YOUR ASSIGNMENT: Restate the following entries exactly. Keep the pictures out.

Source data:
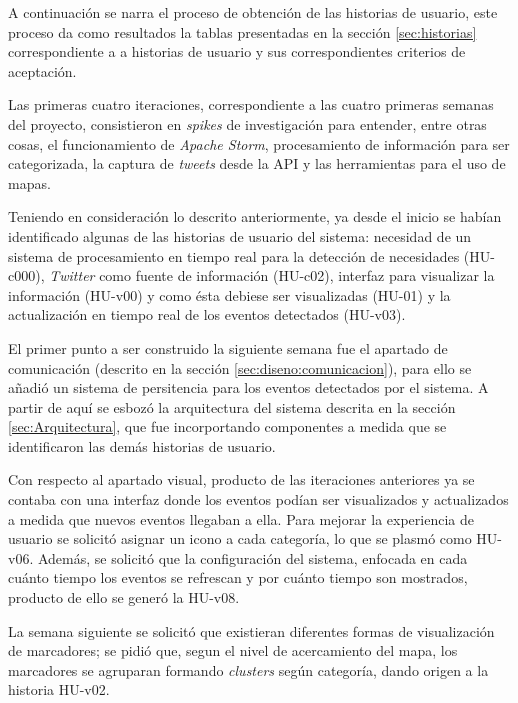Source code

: A continuación se narra el proceso de obtención de las historias de usuario, este proceso da como resultados la tablas presentadas en la sección \ref{sec:historias} correspondiente a a historias de usuario y sus correspondientes criterios de aceptación.

Las primeras cuatro iteraciones, correspondiente a las cuatro primeras semanas del proyecto, consistieron en \textit{spikes} de investigación para entender, entre otras cosas, el funcionamiento de \textit{Apache Storm}, procesamiento de información para ser categorizada, la captura de \textit{tweets} desde la API y las herramientas para el uso de mapas. 

Teniendo en consideración lo descrito anteriormente, ya desde el inicio se habían identificado algunas de las historias de usuario del sistema: necesidad de un sistema de procesamiento en tiempo real para la detección de necesidades (HU-c000), \textit{Twitter} como fuente de información (HU-c02), interfaz para visualizar la información (HU-v00) y como ésta debiese ser visualizadas (HU-01) y la actualización en tiempo real de los eventos detectados (HU-v03).

El primer punto a ser construido la siguiente semana fue el apartado de comunicación (descrito en la sección \ref{sec:diseno:comunicacion}), para ello se añadió un sistema de persitencia para los eventos detectados por el sistema. A partir de aquí se esbozó la arquitectura del sistema descrita en la sección \ref{sec:Arquitectura}, que fue incorportando componentes a medida que se identificaron las demás historias de usuario.

Con respecto al apartado visual, producto de las iteraciones anteriores ya se contaba con una interfaz donde los eventos podían ser visualizados y actualizados a medida que nuevos eventos llegaban a ella. Para mejorar la experiencia de usuario se solicitó asignar un icono a cada categoría, lo que se plasmó como HU-v06. Además, se solicitó que la configuración del sistema, enfocada en cada cuánto tiempo los eventos se refrescan y por cuánto tiempo son mostrados, producto de ello se generó la HU-v08.

La semana siguiente se solicitó que existieran diferentes formas de visualización de marcadores; se pidió que, segun el nivel de acercamiento del mapa, los marcadores se agruparan formando \textit{clusters} según categoría, dando origen a la historia HU-v02.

ANSWER BOX:
Source code

: A continuación se narra el proceso de obtención de las historias de usuario, este proceso da como resultados la tablas presentadas en la sección \ref{sec:historias} correspondiente a a historias de usuario y sus correspondientes criterios de aceptación.

Las primeras cuatro iteraciones, correspondiente a las cuatro primeras semanas del proyecto, consistieron en \textit{spikes} de investigación para entender, entre otras cosas, el funcionamiento de \textit{Apache Storm}, procesamiento de información para ser categorizada, la captura de \textit{tweets} desde la API y las herramientas para el uso de mapas. 

Teniendo en consideración lo descrito anteriormente, ya desde el inicio se habían identificado algunas de las historias de usuario del sistema: necesidad de un sistema de procesamiento en tiempo real para la detección de necesidades (HU-c000), \textit{Twitter} como fuente de información (HU-c02), interfaz para visualizar la información (HU-v00) y como ésta debiese ser visualizadas (HU-01) y la actualización en tiempo real de los eventos detectados (HU-v03).

El primer punto a ser construido la siguiente semana fue el apartado de comunicación (descrito en la sección \ref{sec:diseno:comunicacion}), para ello se añadió un sistema de persitencia para los eventos detectados por el sistema. A partir de aquí se esbozó la arquitectura del sistema descrita en la sección \ref{sec:Arquitectura}, que fue incorportando componentes a medida que se identificaron las demás historias de usuario.

Con respecto al apartado visual, producto de las iteraciones anteriores ya se contaba con una interfaz donde los eventos podían ser visualizados y actualizados a medida que nuevos eventos llegaban a ella. Para mejorar la experiencia de usuario se solicitó asignar un icono a cada categoría, lo que se plasmó como HU-v06. Además, se solicitó que la configuración del sistema, enfocada en cada cuánto tiempo los eventos se refrescan y por cuánto tiempo son mostrados, producto de ello se generó la HU-v08.

La semana siguiente se solicitó que existieran diferentes formas de visualización de marcadores; se pidió que, segun el nivel de acercamiento del mapa, los marcadores se agruparan formando \textit{clusters} según categoría, dando origen a la historia HU-v02.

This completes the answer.